The personal experience of living aboard a 25ft. Sailboat on the Intracoastal Waterway.
I was living in Staten Island, New York in 2001, watching the vessels that would go by the Kill Van Kull with admiration and wonder. From the same windows I had watched with terror the second plane that had hit the World Trade Center, stealing the wonderful towers from all of us forever.
Living in Staten Island not only had stopped being fun afterthat horrific morning, but transportation – wise difficult, troublesome. Because after all one lives there to be in Manhattan. All the time.
A usual eBay browser, it seemed to good to be true when I won the auction for a dry docked racing sailboat called ” The Waltzing Mathilda “. I met the bearded weather – worn owner in Tom’s River, N.J., two hours from the Port Authority bus terminal, and by my first look at the streamlined hulll I realized my old dream of living aboard a sailboat was not only becoming real, but it was something that had already started to change me. And it did change me.
Living aboard marina – side wasn’t that difficult, but there were still daily challenges to overcome. A year and a half later, after acquiring outboard, GPS, hand – held marine radio, depth finder, Intracoastal Waterway charts and guidebooks, I anchored one night at Barnegat Bay South with a great view to the Seaside Heights bridge, and after freeing my anchor rode from my propeller by going overboard tied by rope to my vessel, my home, over pitch black waters, I finally had the time to contemplate the journey I was about to venture into.
The next day I started my 8 horse power 2 cycle engine and called my mother.
‘Mom, I am on my way to Savannah!’
‘My son, be very careful, watch out for bad people in this Waterway,
I’m praying for You, keep in touch as often as possible.’
‘I will.
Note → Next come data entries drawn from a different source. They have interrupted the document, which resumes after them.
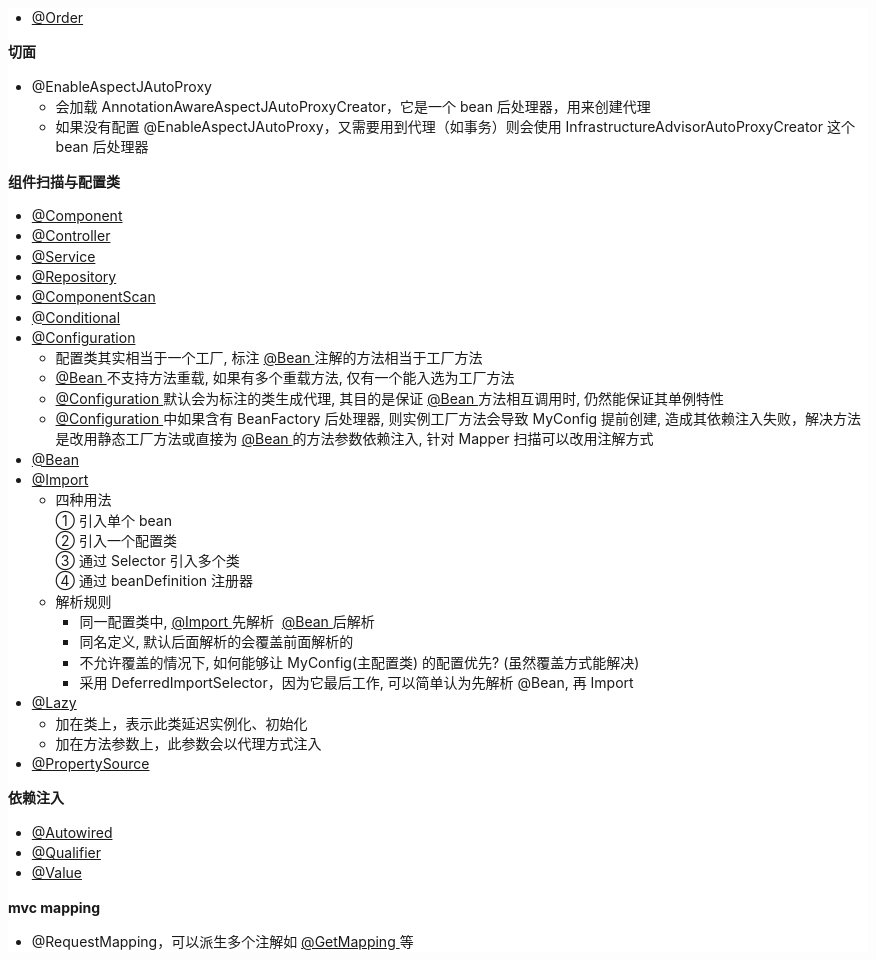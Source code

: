 + [@Order ](/Order ) 



**切面**

+ @EnableAspectJAutoProxy 
    - 会加载 AnnotationAwareAspectJAutoProxyCreator，它是一个 bean 后处理器，用来创建代理
    - 如果没有配置 @EnableAspectJAutoProxy，又需要用到代理（如事务）则会使用 InfrastructureAdvisorAutoProxyCreator 这个 bean 后处理器



**组件扫描与配置类**

+  [@Component ](/Component )  
+  [@Controller ](/Controller )  
+  [@Service ](/Service )  
+  [@Repository ](/Repository )  
+  [@ComponentScan ](/ComponentScan )  
+  [@Conditional ](/Conditional )  
+  [@Configuration ](/Configuration )  
    - 配置类其实相当于一个工厂, 标注 [@Bean ](/Bean ) 注解的方法相当于工厂方法 
    - [@Bean ](/Bean ) 不支持方法重载, 如果有多个重载方法, 仅有一个能入选为工厂方法 
    - [@Configuration ](/Configuration ) 默认会为标注的类生成代理, 其目的是保证 [@Bean ](/Bean ) 方法相互调用时, 仍然能保证其单例特性 
    - [@Configuration ](/Configuration ) 中如果含有 BeanFactory 后处理器, 则实例工厂方法会导致 MyConfig 提前创建, 造成其依赖注入失败，解决方法是改用静态工厂方法或直接为 [@Bean ](/Bean ) 的方法参数依赖注入, 针对 Mapper 扫描可以改用注解方式 
+  [@Bean ](/Bean )  
+  [@Import ](/Import )  
    -  四种用法  
① 引入单个 bean  
② 引入一个配置类  
③ 通过 Selector 引入多个类  
④ 通过 beanDefinition 注册器 
    -  解析规则 
        * 同一配置类中, [@Import ](/Import ) 先解析  [@Bean ](/Bean ) 后解析 
        * 同名定义, 默认后面解析的会覆盖前面解析的
        * 不允许覆盖的情况下, 如何能够让 MyConfig(主配置类) 的配置优先? (虽然覆盖方式能解决)
        * 采用 DeferredImportSelector，因为它最后工作, 可以简单认为先解析 @Bean, 再 Import
+  [@Lazy ](/Lazy )  
    - 加在类上，表示此类延迟实例化、初始化
    - 加在方法参数上，此参数会以代理方式注入
+  [@PropertySource ](/PropertySource )  



**依赖注入**

+ [@Autowired ](/Autowired ) 
+ [@Qualifier ](/Qualifier ) 
+ [@Value ](/Value ) 



**mvc mapping**

+ @RequestMapping，可以派生多个注解如 [@GetMapping ](/GetMapping ) 等 

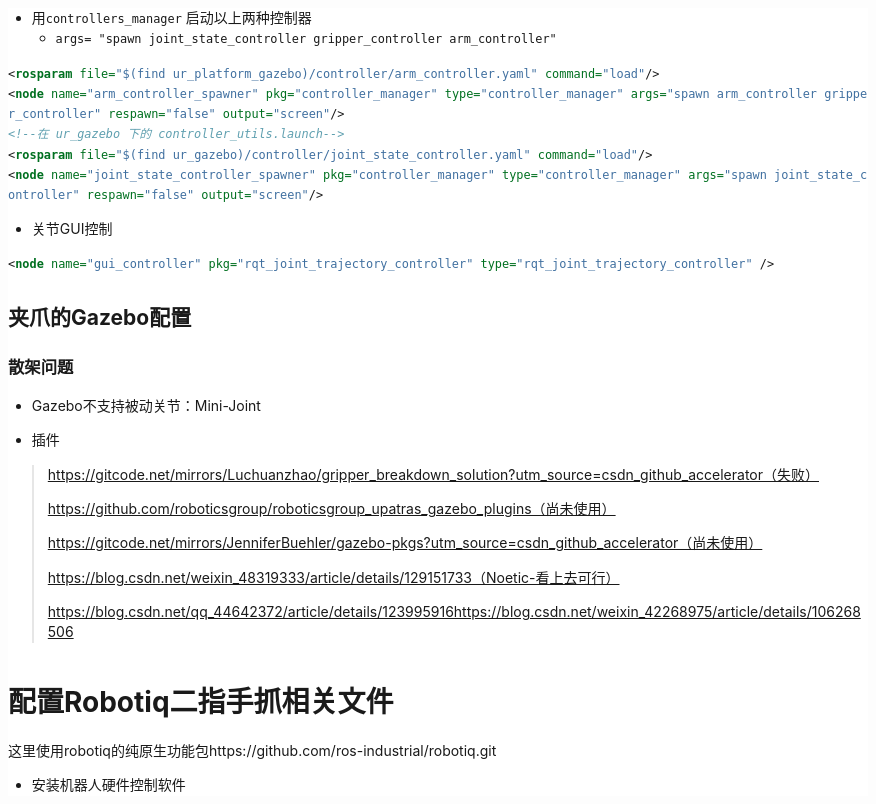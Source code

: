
 ```yaml
```

- 用`controllers_manager` 启动以上两种控制器
  - `args= "spawn joint_state_controller gripper_controller arm_controller"`

```xml
<rosparam file="$(find ur_platform_gazebo)/controller/arm_controller.yaml" command="load"/>
<node name="arm_controller_spawner" pkg="controller_manager" type="controller_manager" args="spawn arm_controller gripper_controller" respawn="false" output="screen"/>
<!--在 ur_gazebo 下的 controller_utils.launch-->
<rosparam file="$(find ur_gazebo)/controller/joint_state_controller.yaml" command="load"/>
<node name="joint_state_controller_spawner" pkg="controller_manager" type="controller_manager" args="spawn joint_state_controller" respawn="false" output="screen"/>
```

- 关节GUI控制

```xml
<node name="gui_controller" pkg="rqt_joint_trajectory_controller" type="rqt_joint_trajectory_controller" />
```









## 夹爪的Gazebo配置

### 散架问题

- Gazebo不支持被动关节：Mini-Joint

- 插件

> https://gitcode.net/mirrors/Luchuanzhao/gripper_breakdown_solution?utm_source=csdn_github_accelerator（失败）
>
> https://github.com/roboticsgroup/roboticsgroup_upatras_gazebo_plugins（尚未使用）
>
> https://gitcode.net/mirrors/JenniferBuehler/gazebo-pkgs?utm_source=csdn_github_accelerator（尚未使用）
>
> https://blog.csdn.net/weixin_48319333/article/details/129151733（Noetic-看上去可行）
>
> https://blog.csdn.net/qq_44642372/article/details/123995916https://blog.csdn.net/weixin_42268975/article/details/106268506
>

# 配置Robotiq二指手抓相关文件

这里使用robotiq的纯原生功能包https://github.com/ros-industrial/robotiq.git

- 安装机器人硬件控制软件
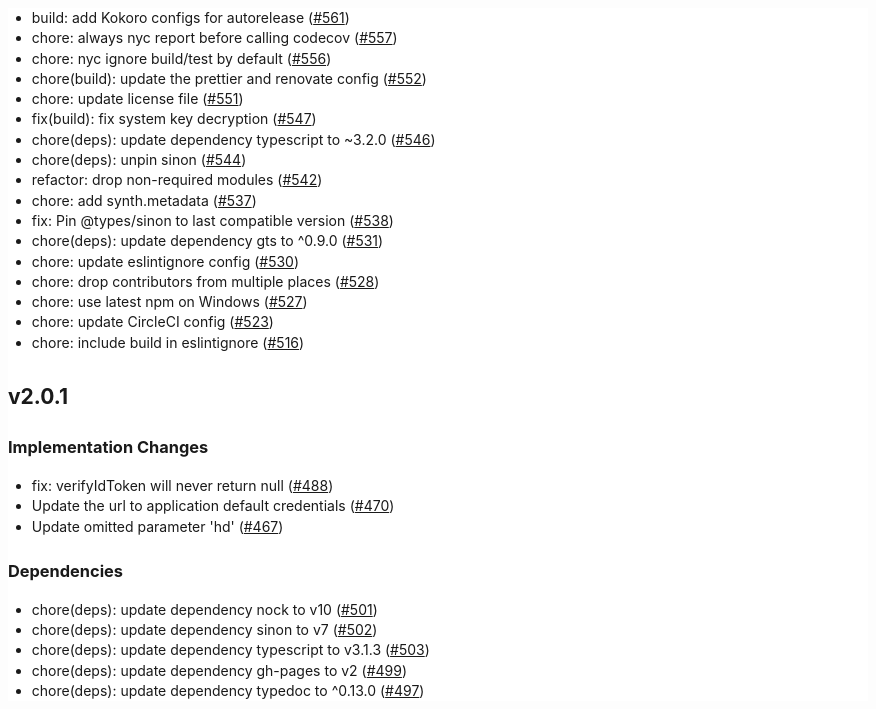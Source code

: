 - build: add Kokoro configs for autorelease ([#561](https://github.com/google/google-auth-library-nodejs/pull/561))
- chore: always nyc report before calling codecov ([#557](https://github.com/google/google-auth-library-nodejs/pull/557))
- chore: nyc ignore build/test by default ([#556](https://github.com/google/google-auth-library-nodejs/pull/556))
- chore(build): update the prettier and renovate config ([#552](https://github.com/google/google-auth-library-nodejs/pull/552))
- chore: update license file ([#551](https://github.com/google/google-auth-library-nodejs/pull/551))
- fix(build): fix system key decryption ([#547](https://github.com/google/google-auth-library-nodejs/pull/547))
- chore(deps): update dependency typescript to ~3.2.0 ([#546](https://github.com/google/google-auth-library-nodejs/pull/546))
- chore(deps): unpin sinon ([#544](https://github.com/google/google-auth-library-nodejs/pull/544))
- refactor: drop non-required modules ([#542](https://github.com/google/google-auth-library-nodejs/pull/542))
- chore: add synth.metadata ([#537](https://github.com/google/google-auth-library-nodejs/pull/537))
- fix: Pin @types/sinon to last compatible version ([#538](https://github.com/google/google-auth-library-nodejs/pull/538))
- chore(deps): update dependency gts to ^0.9.0 ([#531](https://github.com/google/google-auth-library-nodejs/pull/531))
- chore: update eslintignore config ([#530](https://github.com/google/google-auth-library-nodejs/pull/530))
- chore: drop contributors from multiple places ([#528](https://github.com/google/google-auth-library-nodejs/pull/528))
- chore: use latest npm on Windows ([#527](https://github.com/google/google-auth-library-nodejs/pull/527))
- chore: update CircleCI config ([#523](https://github.com/google/google-auth-library-nodejs/pull/523))
- chore: include build in eslintignore ([#516](https://github.com/google/google-auth-library-nodejs/pull/516))

## v2.0.1

### Implementation Changes
- fix: verifyIdToken will never return null ([#488](https://github.com/google/google-auth-library-nodejs/pull/488))
- Update the url to application default credentials ([#470](https://github.com/google/google-auth-library-nodejs/pull/470))
- Update omitted parameter 'hd' ([#467](https://github.com/google/google-auth-library-nodejs/pull/467))

### Dependencies
- chore(deps): update dependency nock to v10 ([#501](https://github.com/google/google-auth-library-nodejs/pull/501))
- chore(deps): update dependency sinon to v7 ([#502](https://github.com/google/google-auth-library-nodejs/pull/502))
- chore(deps): update dependency typescript to v3.1.3 ([#503](https://github.com/google/google-auth-library-nodejs/pull/503))
- chore(deps): update dependency gh-pages to v2 ([#499](https://github.com/google/google-auth-library-nodejs/pull/499))
- chore(deps): update dependency typedoc to ^0.13.0 ([#497](https://github.com/google/google-auth-library-nodejs/pull/497))
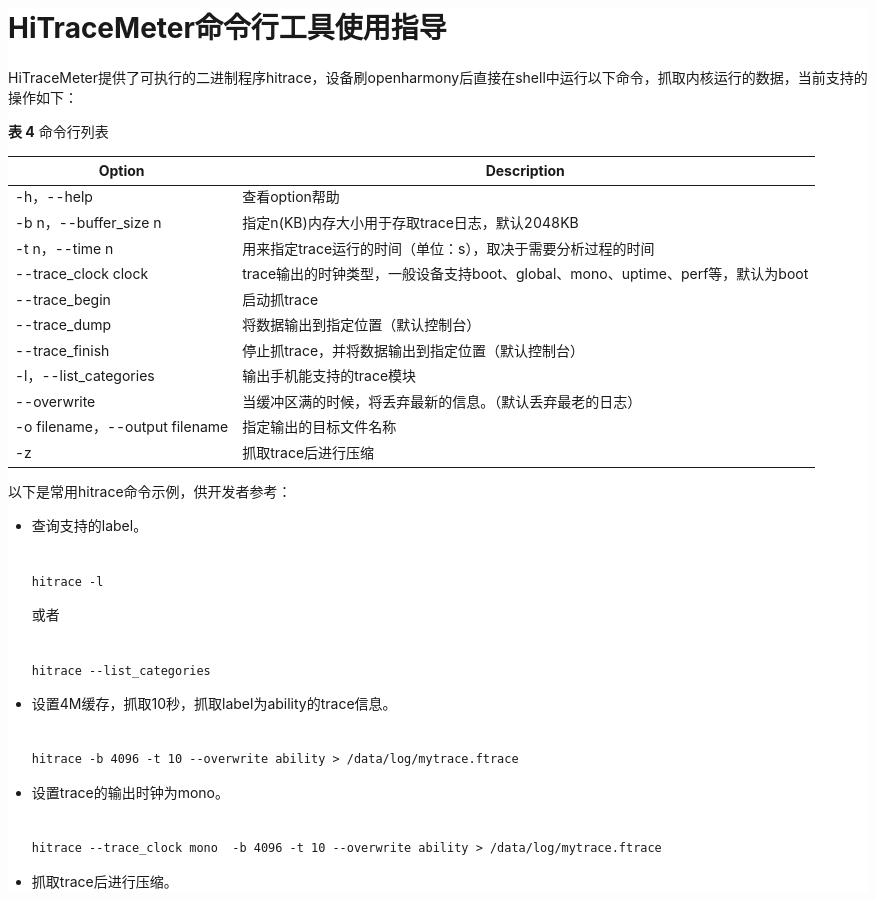    

# HiTraceMeter命令行工具使用指导

HiTraceMeter提供了可执行的二进制程序hitrace，设备刷openharmony后直接在shell中运行以下命令，抓取内核运行的数据，当前支持的操作如下：

**表 4**  命令行列表

| Option                        | Description                                              |
| ----------------------------- | -------------------------------------------------------- |
| -h，--help                     | 查看option帮助                                               |
| -b n，--buffer_size n          | 指定n(KB)内存大小用于存取trace日志，默认2048KB                          |
| -t n，--time n                 | 用来指定trace运行的时间（单位：s），取决于需要分析过程的时间                        |
| --trace_clock clock           | trace输出的时钟类型，一般设备支持boot、global、mono、uptime、perf等，默认为boot |
| --trace_begin                 | 启动抓trace                                                 |
| --trace_dump                  | 将数据输出到指定位置（默认控制台）                                        |
| --trace_finish                | 停止抓trace，并将数据输出到指定位置（默认控制台）                              |
| -l，--list_categories          | 输出手机能支持的trace模块                                          |
| --overwrite                   | 当缓冲区满的时候，将丢弃最新的信息。（默认丢弃最老的日志）                            |
| -o filename，--output filename | 指定输出的目标文件名称                                              |
| -z                            | 抓取trace后进行压缩                                             |

以下是常用hitrace命令示例，供开发者参考：

- 查询支持的label。
  
  ```
  
  hitrace -l
  
  ```
  
  或者
  
  ```
  
  hitrace --list_categories
  
  ```

- 设置4M缓存，抓取10秒，抓取label为ability的trace信息。
  
  ```
  
  hitrace -b 4096 -t 10 --overwrite ability > /data/log/mytrace.ftrace
  
  ```

- 设置trace的输出时钟为mono。
  
  ```
  
  hitrace --trace_clock mono  -b 4096 -t 10 --overwrite ability > /data/log/mytrace.ftrace
  
  ```

- 抓取trace后进行压缩。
I love You very much.’
‘I love You too.’
Down the Intracoastal Waterway I went, anchored by Atlantic City for the night, had a little party with instant coffee and rock music, the next morning I woke up with the sailboat on its side at Low tide.
A powerboat race was happening very close by, so when the tide came in I re – anchored and watched the beautiful flying katamarans.
On I went by Cape May, up Delaware Bay, past the Salem Nuclear power plant through the Chesapeake – Delaware canal stopping at Chesapeake city, down Chesapeake bay, stopped at Annapolis where I did some tourism in that beautiful historical city ( in a friendly musical store I tried a double – neck guitar with lipstick – tube pick – ups, not only a personal pleasure but a glimpse at my future ), crossing Chesapeake bay to reach the mighty bridge & tunnel complex and finally anchor for the night at Virginia beach, schools of dolphins everywhere at dawn, military vessels with all hands on deck returning home to Norfolk A week – end at the Norfolk city dock, ( hot shower & laundry ), library & shopping center close by ( Internet & movies ), beautiful girls everywhere, down the Great Dismal swamp canal ( a trip into itself, at each end of the canal locks that lower & elevate the boats ), a stop in Elizabethville, crossed Albermale Sound and into constant ditch’ cruising, got hit by a reckless fisherman’s boat stocked full of crab traps, a stop to refuel & spend the night at a great little anchorage at Wrightsville beach, straight through Beaufort into… that scary inlet that separates North from South Carolina called Cape Fear.